Saved entries =
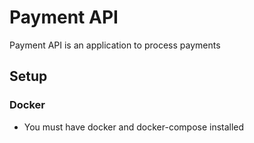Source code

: Payment API
==========

Payment API is an application to process payments

## Setup

### Docker

- You must have docker and docker-compose installed
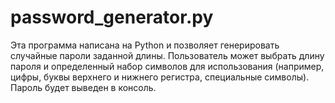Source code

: # password_generator.py
Эта программа написана на Python и позволяет генерировать случайные пароли заданной длины. Пользователь может выбрать длину пароля и определенный набор символов для использования (например, цифры, буквы верхнего и нижнего регистра, специальные символы). Пароль будет выведен в консоль.
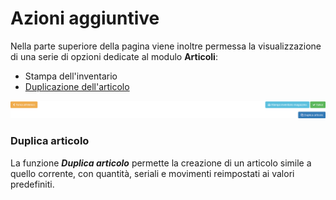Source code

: # Azioni aggiuntive

Nella parte superiore della pagina viene inoltre permessa la visualizzazione di una serie di opzioni dedicate al modulo **Articoli**:

* Stampa dell'inventario
* [Duplicazione dell'articolo](modifica.md#duplica-articolo)

![Screenshot azioni aggiuntivi articoli](../../../../.gitbook/assets/options.png)

### Duplica articolo

La funzione _**Duplica articolo**_ permette la creazione di un articolo simile a quello corrente, con quantità, seriali e movimenti reimpostati ai valori predefiniti.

Work instruction =
Every record above should be duplicated precisely, with the images removed.

Response to the exercise =
Source code

: Payment API
==========

Payment API is an application to process payments

## Setup

### Docker

- You must have docker and docker-compose installed
Source code

: # password_generator.py
Эта программа написана на Python и позволяет генерировать случайные пароли заданной длины. Пользователь может выбрать длину пароля и определенный набор символов для использования (например, цифры, буквы верхнего и нижнего регистра, специальные символы). Пароль будет выведен в консоль.
Source code

: # Azioni aggiuntive

Nella parte superiore della pagina viene inoltre permessa la visualizzazione di una serie di opzioni dedicate al modulo **Articoli**:

* Stampa dell'inventario
* [Duplicazione dell'articolo](modifica.md#duplica-articolo)

![Screenshot azioni aggiuntivi articoli](../../../../.gitbook/assets/options.png)

### Duplica articolo

La funzione _**Duplica articolo**_ permette la creazione di un articolo simile a quello corrente, con quantità, seriali e movimenti reimpostati ai valori predefiniti.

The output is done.